> WHAT YOU WILL DO:
Below are the records; count how many of their lines contain the word "Attributes" and give that number only.

> EXTRACTED DATA:
────
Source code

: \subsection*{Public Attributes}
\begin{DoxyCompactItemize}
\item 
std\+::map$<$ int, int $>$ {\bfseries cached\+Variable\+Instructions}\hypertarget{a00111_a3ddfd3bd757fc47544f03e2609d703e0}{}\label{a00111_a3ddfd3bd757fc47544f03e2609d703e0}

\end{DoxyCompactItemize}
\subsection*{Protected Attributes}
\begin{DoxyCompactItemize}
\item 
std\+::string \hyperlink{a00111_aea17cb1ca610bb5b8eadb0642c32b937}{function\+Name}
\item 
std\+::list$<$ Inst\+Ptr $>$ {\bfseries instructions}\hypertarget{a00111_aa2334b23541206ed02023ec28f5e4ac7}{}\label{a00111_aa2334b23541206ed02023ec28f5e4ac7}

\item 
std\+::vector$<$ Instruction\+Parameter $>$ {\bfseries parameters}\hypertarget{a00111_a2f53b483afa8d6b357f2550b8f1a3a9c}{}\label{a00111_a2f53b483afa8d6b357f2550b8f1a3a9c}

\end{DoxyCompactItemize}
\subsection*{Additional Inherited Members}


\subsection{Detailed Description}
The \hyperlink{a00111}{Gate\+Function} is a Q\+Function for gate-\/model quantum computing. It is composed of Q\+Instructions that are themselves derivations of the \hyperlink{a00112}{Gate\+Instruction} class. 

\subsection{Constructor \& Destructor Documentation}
────
> TASK RESULT:
2